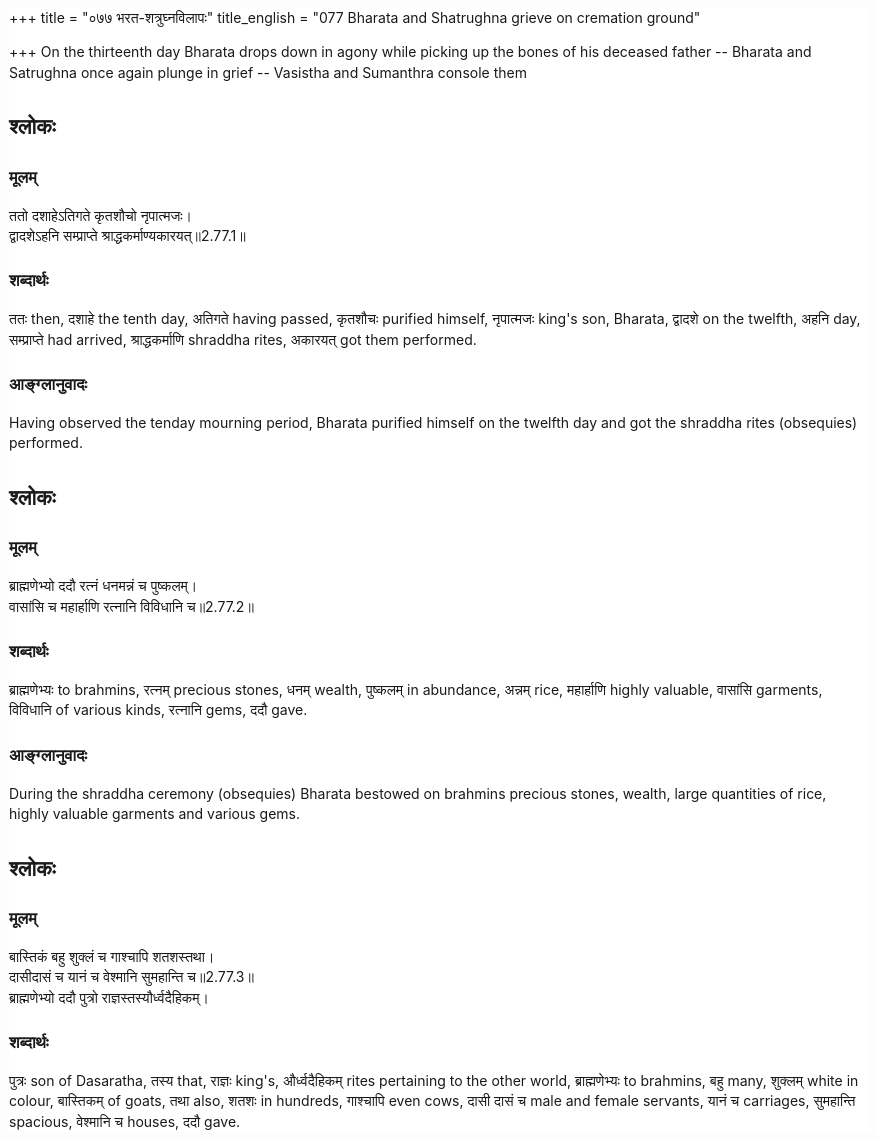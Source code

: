 +++
title = "०७७ भरत-शत्रुघ्नविलापः"
title_english = "077 Bharata and Shatrughna grieve on cremation ground"

+++
On the thirteenth day Bharata drops down in agony while picking up the
bones of his deceased father -- Bharata and Satrughna once again plunge
in grief -- Vasistha and Sumanthra console them



## श्लोकः
### मूलम्
ततो दशाहेऽतिगते कृतशौचो नृपात्मजः।  
द्वादशेऽहनि सम्प्राप्ते श्राद्धकर्माण्यकारयत्॥2.77.1॥

### शब्दार्थः
ततः then, दशाहे the tenth day, अतिगते  having passed, कृतशौचः purified himself, नृपात्मजः king's son, Bharata, द्वादशे on the twelfth, अहनि day, सम्प्राप्ते had arrived, श्राद्धकर्माणि  shraddha rites, अकारयत् got them performed.

### आङ्ग्लानुवादः
Having observed the tenday mourning period, Bharata purified himself on the twelfth day and got the shraddha rites (obsequies) performed.



## श्लोकः
### मूलम्
ब्राह्मणेभ्यो ददौ रत्नं धनमन्नं च पुष्कलम्।  
वासांसि च महार्हाणि रत्नानि विविधानि च॥2.77.2॥

### शब्दार्थः
ब्राह्मणेभ्यः to brahmins, रत्नम् precious stones, धनम् wealth, पुष्कलम् in abundance, अन्नम् rice, महार्हाणि highly valuable, वासांसि garments, विविधानि of various kinds, रत्नानि gems, ददौ gave.

### आङ्ग्लानुवादः
During the shraddha ceremony (obsequies) Bharata bestowed on brahmins precious stones, wealth, large quantities of rice, highly valuable garments and various gems.



## श्लोकः
### मूलम्
बास्तिकं बहु शुक्लं च गाश्चापि शतशस्तथा।  
दासीदासं च यानं च वेश्मानि सुमहान्ति च॥2.77.3॥  
ब्राह्मणेभ्यो ददौ पुत्रो राज्ञस्तस्यौर्ध्वदैहिकम्।

### शब्दार्थः
पुत्रः son of Dasaratha, तस्य that, राज्ञः king's, और्ध्वदैहिकम् rites pertaining to the other world, ब्राह्मणेभ्यः to brahmins, बहु many, शुक्लम् white in colour, बास्तिकम् of goats, तथा also, शतशः in hundreds, गाश्चापि even cows, दासी दासं च male and female servants, यानं च carriages, सुमहान्ति spacious, वेश्मानि च houses, ददौ gave.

- - -

#### TASK DETAILS
Each line above that contains the word "precious" should be returned.

#### THE COMPLETED TASK
ब्राह्मणेभ्यः to brahmins, रत्नम् precious stones, धनम् wealth, पुष्कलम् in abundance, अन्नम् rice, महार्हाणि highly valuable, वासांसि garments, विविधानि of various kinds, रत्नानि gems, ददौ gave.
During the shraddha ceremony (obsequies) Bharata bestowed on brahmins precious stones, wealth, large quantities of rice, highly valuable garments and various gems.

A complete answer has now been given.